A tragédia deixou 242 pessoas mortas e 636 feridos.
Cronologia
Veja linha do tempo com os fatos jurídicos mais importantes do processo.
27 de janeiro de 2013
Incêndio atinge a boate Kiss.
28 de janeiro de 2013
Um dia depois, a Justiça decreta a prisão temporária de Elissandro Callegaro Spohr, ex-sócio da boate; Mauro Londero Hoffmann, também ex-sócio; Marcelo de Jesus dos Santos, vocalista da banda Gurizada Fandangueira, e Luciano Bonilha Leão, produtor musical.
1º de março de 2013
Justiça revoga as prisões temporárias e decreta a prisão preventiva dos quatro acusados.
2 de abril de 2013
MP acusa Elissandro Callegaro Spohr, Mauro Londero Hoffmann, Marcelo de Jesus dos Santos e Luciano Bonilha Leão por homicídio doloso qualificado e tentativas de homicídio.
3 de abril de 2013
Acusados viram réus após o juiz Ulysses Louzada, da 1ª vara Criminal de Santa Maria, aceitar a denúncia.
29 de maio de 2013
Os quatro réus são soltos após a Justiça conceder liberdade provisória e passam a responder ao processo em liberdade.
27 de julho de 2016
Justiça determina que os quatro réus do processo criminal sejam julgados em Júri popular.
23 de março de 2017
TJ/RS rejeita recursos dos acusados contra a realização do Júri, mas retira as qualificadoras do crime, de motivo torpe e meio cruel.
1º de dezembro de 2017
Com o crime doloso desconsiderado, decidiu-se que os réus não seriam julgados por Júri popular.
18 de junho de 2019
Caso vai ao STJ e 6ª turma determina que os réus sejam levados ao Júri.
5 de abril de 2021
Júri é marcado para o dia 1º de dezembro do mesmo ano, em Porto Alegre.

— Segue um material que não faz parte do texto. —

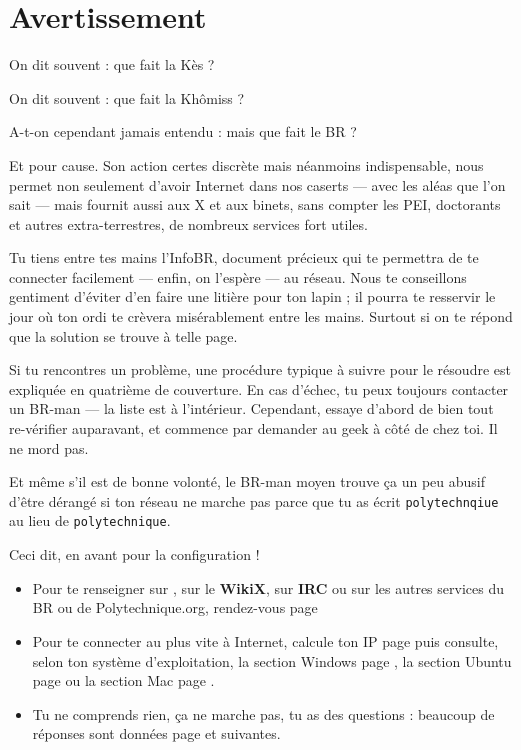 \thispagestyle{empty}

\section*{Avertissement}

On dit souvent : \og que fait la Kès ? \fg

On dit souvent : \og que fait la Khômiss ? \fg

A-t-on cependant jamais entendu : \og mais que fait le BR ? \fg

Et pour cause. Son action certes discrète mais néanmoins indispensable, nous permet non seulement d'avoir Internet dans nos caserts --- avec les aléas que l'on sait --- mais fournit aussi aux X et aux binets,
sans compter les PEI, doctorants et autres extra-terrestres, de nombreux services fort utiles.

Tu tiens entre tes mains l'InfoBR, document pr\'ecieux qui te permettra de te connecter facilement
--- enfin, on l'esp\`ere --- au r\'eseau.
Nous te conseillons gentiment d'\'eviter d'en faire une liti\`ere pour ton lapin ; il pourra te resservir le jour o\`u ton ordi te cr\`evera mis\'erablement entre les
mains. Surtout si on te r\'epond que la solution se trouve \`a telle page.

Si tu rencontres un probl\`eme, une proc\'edure typique \`a suivre pour le r\'esoudre est expliqu\'ee en quatri\`eme de couverture.
En cas d'échec, tu peux toujours contacter un BR-man --- la liste est \`a l'int\'erieur.
Cependant, essaye d'abord de bien tout re-v\'erifier auparavant, et commence par demander au geek à côté de chez toi. Il ne mord pas.

Et m\^eme s'il est de bonne volont\'e, le BR-man moyen trouve ça un peu abusif d'\^etre d\'erang\'e si ton r\'eseau ne
marche pas parce que tu as \'ecrit \texttt{polytechnqiue} au lieu de \texttt{polytechnique}.

Ceci dit, en avant pour la configuration !

\vfill

\begin{itemize}
\item Pour te renseigner sur \fkz, sur le \textbf{WikiX}, sur \textbf{IRC} ou sur les autres services du BR ou de Polytechnique.org, rendez-vous page \pageref{services}
\item Pour te connecter au plus vite à Internet, calcule ton IP page \pageref{ip} puis consulte, selon ton système d'exploitation, la section Windows page \pageref{windows},
la section Ubuntu page \pageref{ubuntu} ou la section Mac page \pageref{mac}.
\item Tu ne comprends rien, ça ne marche pas, tu as des questions : beaucoup de réponses sont données page \pageref{faq} et suivantes.

\end{itemize}

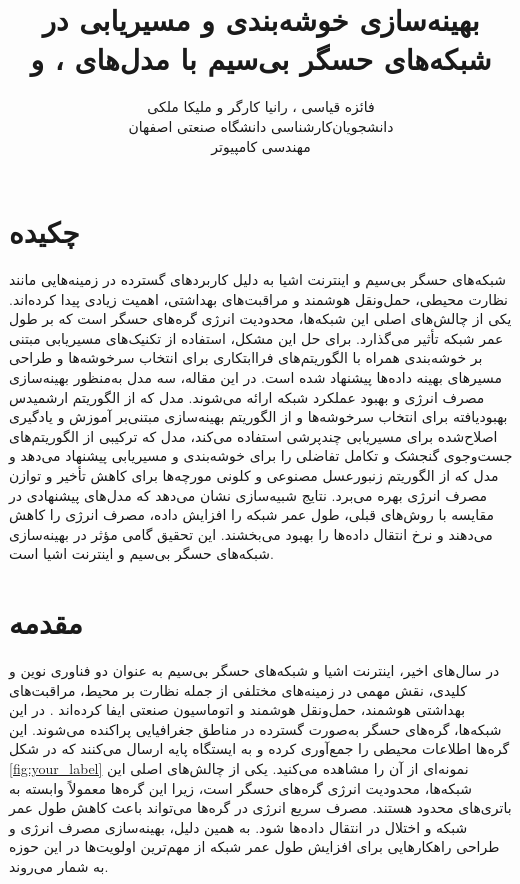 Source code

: \documentclass[11.5pt, onecolumn, a4paper]{article}
\begin{document}
	
	\title{بهینه‌سازی خوشه‌بندی و مسیر‌یابی در شبکه‌های حسگر بی‌سیم با مدل‌های ،  و } 
	\author{فائزه قیاسی ، رانیا کارگر و ملیکا ملکی\\
		دانشجویان‌کارشناسی دانشگاه صنعتی اصفهان\\
		مهندسی کامپیوتر}
	\date{}
	\maketitle
	\thispagestyle{empty}
	\vfill
\section*{چکیده}
شبکه‌های حسگر بی‌سیم و اینترنت اشیا به دلیل کاربردهای گسترده در زمینه‌هایی مانند نظارت محیطی، حمل‌ونقل هوشمند و مراقبت‌های بهداشتی، اهمیت زیادی پیدا کرده‌اند. یکی از چالش‌های اصلی این شبکه‌ها، محدودیت انرژی گره‌های حسگر است که بر طول عمر شبکه تأثیر می‌گذارد. برای حل این مشکل، استفاده از تکنیک‌های مسیریابی مبتنی بر خوشه‌بندی همراه با الگوریتم‌های فراابتکاری برای انتخاب سرخوشه‌ها و طراحی مسیرهای بهینه داده‌ها پیشنهاد شده است. در این مقاله، سه مدل به‌منظور بهینه‌سازی مصرف انرژی و بهبود عملکرد شبکه ارائه می‌شوند. مدل  که از الگوریتم ارشمیدس بهبودیافته برای انتخاب سرخوشه‌ها و از الگوریتم بهینه‌سازی مبتنی‌بر آموزش و یادگیری اصلاح‌شده برای مسیریابی چندپرشی استفاده می‌کند، مدل  که ترکیبی از الگوریتم‌های جست‌وجوی گنجشک و تکامل تفاضلی را برای خوشه‌بندی و مسیریابی پیشنهاد می‌دهد و مدل  که از الگوریتم زنبورعسل مصنوعی و کلونی مورچه‌ها برای کاهش تأخیر و توازن مصرف انرژی بهره می‌برد. نتایج شبیه‌سازی نشان می‌دهد که مدل‌های پیشنهادی در مقایسه با روش‌های قبلی، طول عمر شبکه را افزایش داده، مصرف انرژی را کاهش می‌دهند و نرخ انتقال داده‌ها را بهبود می‌بخشند. این تحقیق گامی مؤثر در بهینه‌سازی شبکه‌های حسگر بی‌سیم و اینترنت اشیا است.

	\clearpage
	\newpage
\section{مقدمه}
در سال‌های اخیر، اینترنت اشیا و شبکه‌های حسگر بی‌سیم به عنوان دو فناوری نوین و کلیدی، نقش مهمی در زمینه‌های مختلفی از جمله نظارت بر محیط، مراقبت‌های بهداشتی هوشمند، حمل‌ونقل هوشمند و اتوماسیون صنعتی ایفا کرده‌اند \cite{ref1, ref2, ref3}. در این شبکه‌ها، گره‌های حسگر به‌صورت گسترده در مناطق جغرافیایی پراکنده می‌شوند. این گره‌ها اطلاعات محیطی را جمع‌آوری کرده و به ایستگاه پایه ارسال می‌کنند که در شکل \ref{fig:your_label} نمونه‌ای از آن را مشاهده می‌کنید. یکی از چالش‌های اصلی این شبکه‌ها، محدودیت انرژی گره‌های حسگر است، زیرا این گره‌ها معمولاً وابسته به باتری‌های محدود هستند. مصرف سریع انرژی در گره‌ها می‌تواند باعث کاهش طول عمر شبکه و اختلال در انتقال داده‌ها شود. به همین دلیل، بهینه‌سازی مصرف انرژی و طراحی راهکارهایی برای افزایش طول عمر شبکه از مهم‌ترین اولویت‌ها در این حوزه به شمار می‌روند.
\end{document}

1º de dezembro de 2021 a 10 de dezembro de 2021
Acontece o julgamento mais longo da história do Poder Judiciário do Rio Grande do Sul. Réus são condenados às seguintes penas:
- Elissandro Callegaro Spohr: 22 anos e 6 meses
- Mauro Londero Hoffmann: 19 anos e 6 meses
- Marcelo de Jesus dos Santos: 18 anos
- Luciano Bonilha Leão: 18 anos
Os condenados não saíram presos em razão de um habeas corpus preventivo concedido por desembargador da 1ª câmara Criminal do TJ/RS.
14 de dezembro de 2021
Ministro Luiz Fux, então presidente do STF, suspende a liminar e determina a prisão imediata dos quatro réus.
16 de dezembro de 2021
Dois dias depois, por 2 votos a 1, a 1ª câmara Criminal do TJ/RS ratifica o HC preventivo e concede em definitivo a liberdade para os réus. Em razão de nova ordem do presidente do STF, sustando os efeitos de uma eventual concessão do HC, não foram expedidos alvarás de soltura e os réus permaneceram presos.
3 de agosto de 2022
A 1ª câmara Criminal do TJ/RS reconhece nulidades processuais e anula as condenações dos quatro acusados, que foram colocados em liberdade.
5 de setembro de 2023
A 6ª turma do STJ decidiu manter a anulação do Júri da Boate Kiss.
20 de março de 2024
O vice-presidente do STJ, ministro Og Fernandes, admitiu recurso extraordinário do MPF contra acórdão da 6ª turma.